EU backs ‘traceability tool’ for apparel brands
brett mathews | 13th March 2019
BRUSSELS – Bold new EU-backed plans have been announced to develop a stringent traceability tool for fashion brands and retailers. The tool aims to help the fashion sector make risk-informed decisions and operate according to a set of internationally agreed practices. Apparel Insider understands the tool will feature a technical global standard for the traceability of sustainable value chains in the sector that will address the entire life-cycle of apparel products.
The tool is being developed by the UN Economic Commission for Europe (UNECE), the European Commission (EC), the International Labour Organisation (ILO), the International Trade Centre (ITC) and private sector partners. Business asspociations involved include Euratex and Cotance while brands and retailers include Kering, H&M and Hugo Boss. The project to develop the tool, funded by the EU, will be complete by 2021.
The collaboration is part of efforts to advance sustainable production patterns and a circular economy approach, in line with Sustainable Development Goal 12 (responsible consumption and production). The overall aim of the tool, say partners, is to “guide value chains towards more responsible production and consumption patterns.”
Momentum to address traceability and sustainability in the fashion and garment industry has been increasing, according to UNECE. Examples include brands signing up to circularity commitments at Copenhagen Fashion Summit as well as making transparency pledges in line with the goals of Fashion Revolution.
In 2018, UNECE and ITC set up a multi-stakeholder platform to develop policy recommendations and traceability standards and contribute to SDG 12.
UNECE announced plans for the new tool at the Organisation for Economic Co-operation and Development (OECD) Due Diligence Forum, which convened recently in Paris.
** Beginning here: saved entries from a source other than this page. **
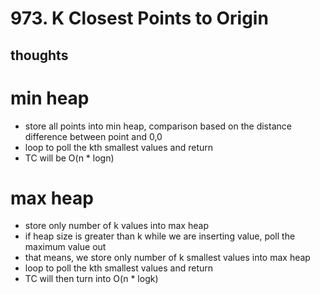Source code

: # 973. K Closest Points to Origin

## thoughts

# min heap

- store all points into min heap, comparison based on the distance difference between point and 0,0
- loop to poll the kth smallest values and return
- TC will be O(n * logn)

# max heap

- store only number of k values into max heap
- if heap size is greater than k while we are inserting value, poll the maximum value out
- that means, we store only number of k smallest values into max heap
- loop to poll the kth smallest values and return
- TC will then turn into O(n * logk)
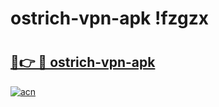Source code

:# ostrich-vpn-apk !fzgzx

# <h2><a href="https://8zncm5.esa.edu.pl?title=ostrich-vpn-apk&ref=fzgzx">🔗👉 🔴 ostrich-vpn-apk</a></h2>

[![acn](https://github.com/user-attachments/assets/0f9c940e-d8b0-45ae-aac7-cd30a18b3e1c)](https://8zncm5.esa.edu.pl?title=ostrich-vpn-apk&ref=fzgzx)

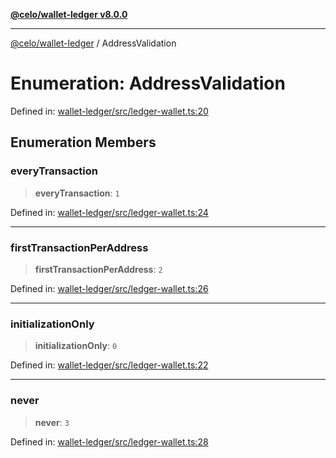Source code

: [**@celo/wallet-ledger v8.0.0**](../README.md)

***

[@celo/wallet-ledger](../README.md) / AddressValidation

# Enumeration: AddressValidation

Defined in: [wallet-ledger/src/ledger-wallet.ts:20](https://github.com/celo-org/developer-tooling/blob/master/packages/sdk/wallets/wallet-ledger/src/ledger-wallet.ts#L20)

## Enumeration Members

### everyTransaction

> **everyTransaction**: `1`

Defined in: [wallet-ledger/src/ledger-wallet.ts:24](https://github.com/celo-org/developer-tooling/blob/master/packages/sdk/wallets/wallet-ledger/src/ledger-wallet.ts#L24)

***

### firstTransactionPerAddress

> **firstTransactionPerAddress**: `2`

Defined in: [wallet-ledger/src/ledger-wallet.ts:26](https://github.com/celo-org/developer-tooling/blob/master/packages/sdk/wallets/wallet-ledger/src/ledger-wallet.ts#L26)

***

### initializationOnly

> **initializationOnly**: `0`

Defined in: [wallet-ledger/src/ledger-wallet.ts:22](https://github.com/celo-org/developer-tooling/blob/master/packages/sdk/wallets/wallet-ledger/src/ledger-wallet.ts#L22)

***

### never

> **never**: `3`

Defined in: [wallet-ledger/src/ledger-wallet.ts:28](https://github.com/celo-org/developer-tooling/blob/master/packages/sdk/wallets/wallet-ledger/src/ledger-wallet.ts#L28)
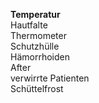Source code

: **Temperatur**  
Hautfalte  
Thermometer  
Schutzhülle  
Hämorrhoiden  
After  
verwirrte Patienten  
Schüttelfrost

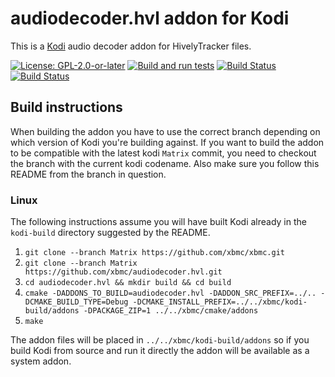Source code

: # audiodecoder.hvl addon for Kodi

This is a [Kodi](https://kodi.tv) audio decoder addon for HivelyTracker files.

[![License: GPL-2.0-or-later](https://img.shields.io/badge/License-GPL%20v2+-blue.svg)](LICENSE.md)
[![Build and run tests](https://github.com/xbmc/audiodecoder.hvl/actions/workflows/build.yml/badge.svg?branch=Matrix)](https://github.com/xbmc/audiodecoder.hvl/actions/workflows/build.yml)
[![Build Status](https://dev.azure.com/teamkodi/binary-addons/_apis/build/status/xbmc.audiodecoder.hvl?branchName=Matrix)](https://dev.azure.com/teamkodi/binary-addons/_build/latest?definitionId=20&branchName=Matrix)
[![Build Status](https://jenkins.kodi.tv/view/Addons/job/xbmc/job/audiodecoder.hvl/job/Matrix/badge/icon)](https://jenkins.kodi.tv/blue/organizations/jenkins/xbmc%2Faudiodecoder.hvl/branches/)

## Build instructions

When building the addon you have to use the correct branch depending on which version of Kodi you're building against. 
If you want to build the addon to be compatible with the latest kodi `Matrix` commit, you need to checkout the branch with the current kodi codename.
Also make sure you follow this README from the branch in question.

### Linux

The following instructions assume you will have built Kodi already in the `kodi-build` directory 
suggested by the README.

1. `git clone --branch Matrix https://github.com/xbmc/xbmc.git`
2. `git clone --branch Matrix https://github.com/xbmc/audiodecoder.hvl.git`
3. `cd audiodecoder.hvl && mkdir build && cd build`
4. `cmake -DADDONS_TO_BUILD=audiodecoder.hvl -DADDON_SRC_PREFIX=../.. -DCMAKE_BUILD_TYPE=Debug -DCMAKE_INSTALL_PREFIX=../../xbmc/kodi-build/addons -DPACKAGE_ZIP=1 ../../xbmc/cmake/addons`
5. `make`

The addon files will be placed in `../../xbmc/kodi-build/addons` so if you build Kodi from source and run it directly 
the addon will be available as a system addon.
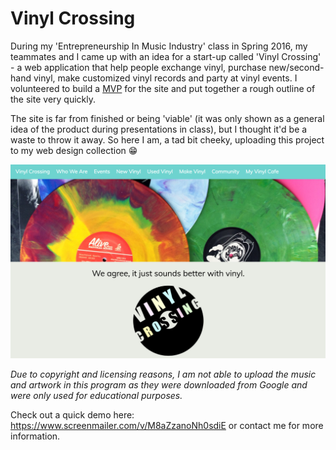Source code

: # Vinyl Crossing

During my 'Entrepreneurship In Music Industry' class in Spring 2016, my teammates and I came up with an idea for a start-up called 'Vinyl Crossing' - a web application that help people exchange vinyl, purchase new/second-hand vinyl, make customized vinyl records and party at vinyl events. I volunteered to build a [MVP](https://en.wikipedia.org/wiki/Minimum_viable_product) for the site and put together a rough outline of the site very quickly. 

The site is far from finished or being 'viable' (it was only shown as a general idea of the product during presentations in class), but I thought it'd be a waste to throw it away. So here I am, a tad bit cheeky, uploading this project to my web design collection :grin:

![vinyl-crossing-cover-image](vinyl-crossing-cover.png)

*Due to copyright and licensing reasons, I am not able to upload the music and artwork in this program as they were downloaded from Google and were only used for educational purposes.*

Check out a quick demo here: https://www.screenmailer.com/v/M8aZzanoNh0sdiE or contact me for more information.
There, UNECE shared an analysis on traceability from over 100 countries from around the world, which found that only 34 per cent of companies have traceability systems in place.
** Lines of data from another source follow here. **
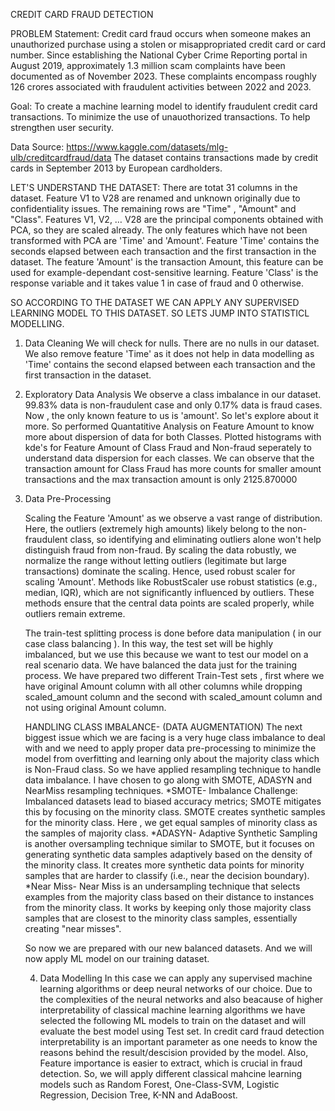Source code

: CREDIT CARD FRAUD DETECTION

PROBLEM Statement:
Credit card fraud occurs when someone makes an unauthorized purchase using a stolen or misappropriated credit card or card number.
Since establishing the National Cyber Crime Reporting portal in August 2019, approximately 1.3 million scam complaints have been documented as of November 2023. These complaints encompass roughly 126 crores associated with fraudulent activities between 2022 and 2023. 

Goal: To create a machine learning model to identify fraudulent credit card transactions.
      To minimize the use of unauothorized transactions.
      To help strengthen user security.

Data Source:
https://www.kaggle.com/datasets/mlg-ulb/creditcardfraud/data
The dataset contains transactions made by credit cards in September 2013 by European cardholders.

LET'S UNDERSTAND THE DATASET:
There are totat 31 columns in the dataset. Feature V1 to V28 are renamed and unknown originally due to confidentiality issues. The remaining rows are "Time" , "Amount" and "Class".
Features V1, V2, … V28 are the principal components obtained with PCA, so they are scaled already. The only features which have not been transformed with PCA are 'Time' and 'Amount'. Feature 'Time' contains the seconds elapsed between each transaction and the first transaction in the dataset. The feature 'Amount' is the transaction Amount, this feature can be used for example-dependant cost-sensitive learning.
Feature 'Class' is the response variable and it takes value 1 in case of fraud and 0 otherwise.

SO ACCORDING TO THE DATASET WE CAN APPLY ANY SUPERVISED LEARNING MODEL TO THIS DATASET. SO LETS JUMP INTO STATISTICL MODELLING.

1. Data Cleaning
   We will check for nulls. There are no nulls in our dataset.
   We also remove feature 'Time' as it does not help in data modelling as 'Time' contains the second elapsed between each transaction and the first transaction in the dataset.

2. Exploratory Data Analysis
    We observe a class imbalance in our dataset. 99.83% data is non-fraudulent case and only 0.17% data is fraud cases.
    Now , the only known feature to us is 'amount'. So let's explore about it more. So performed Quantatitive Analysis on Feature Amount to know more about dispersion of data for both 
    Classes. Plotted histograms with kde's for Feature Amount of Class Fraud and Non-fraud seperately to understand data dispersion for each classes.  We can observe that the transaction 
    amount for Class Fraud has more counts for smaller amount transactions and the max transaction amount is only 2125.870000

3. Data Pre-Processing
   
   Scaling the Feature 'Amount' as we observe a vast range of distribution. Here, the outliers (extremely high amounts) likely belong to the non-fraudulent class, so identifying and 
   eliminating outliers alone won't help distinguish fraud from non-fraud. By scaling the data robustly, we normalize the range without letting outliers (legitimate but large 
   transactions) dominate the scaling. Hence, used robust scaler for scaling 'Amount'. Methods like RobustScaler use robust statistics (e.g., median, IQR), which are not significantly 
   influenced by outliers. These methods ensure that the central data points are scaled properly, while outliers remain extreme.
  
   The train-test splitting process is done before data manipulation ( in our case class balancing ). In this way, the test set will be highly imbalanced, but we use this because we want 
   to test our model on a real scenario data. We have balanced the data just for the training process.
   We have prepared two different Train-Test sets , first where we have original Amount column with all other columns while dropping scaled_amount column and the second with 
   scaled_amount column and not using original Amount column.

   
   HANDLING CLASS IMBALANCE- (DATA AUGMENTATION)
   The next biggest issue which we are facing is a very huge class imbalance to deal with and we need to apply proper data pre-processing to minimize the model from overfitting and 
   learning only about the majority class which is Non-Fraud class.
   So we have applied resampling technique to handle data imbalance. I have chosen to go along with SMOTE, ADASYN and NearMiss resampling techniques.
    *SMOTE- Imbalance Challenge: Imbalanced datasets lead to biased accuracy metrics; SMOTE mitigates this by focusing on the minority class. SMOTE creates synthetic samples for the 
   minority class. Here , we get equal samples of minority class as the samples of majority class.
    *ADASYN- Adaptive Synthetic Sampling is another oversampling technique similar to SMOTE, but it focuses on generating synthetic data samples adaptively based on the density of the 
   minority class. It creates more synthetic data points for minority samples that are harder to classify (i.e., near the decision boundary).
    *Near Miss- Near Miss is an undersampling technique that selects examples from the majority class based on their distance to instances from the minority class. It works by keeping 
   only those majority class samples that are closest to the minority class samples, essentially creating "near misses".
   
   So now we are prepared with our new balanced datasets. And we will now apply ML model on our training dataset.


   4. Data Modelling
      In this case we can apply any supervised machine learning algorithms or deep neural networks of our choice. Due to the complexities of the neural networks and also beacause of 
      higher interpretability of classical machine learning algorithms we have selected the following ML models to train on the dataset and will evaluate the best model using Test set.
      In credit card fraud detection interpretability is an important parameter as one needs to know the reasons behind the result/descision provided by the model. Also, Feature 
      importance is easier to extract, which is crucial in fraud detection. So, we will apply different classical mahcine learning models such as Random Forest, One-Class-SVM, Logistic 
      Regression, Decision Tree, K-NN and AdaBoost.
In the presentation, UNECE highlighted the benefits of traceability, including building trust with consumers, developing networks among clients and suppliers and identifying opportunities for efficient and sustainable management of resources.
UNECE’s analysis has also found that tracking and tracing the value chain makes sustainability claims more credible, and highlighted the development of a traceability standard and implementation guidelines as key for enhancing transparency and traceability.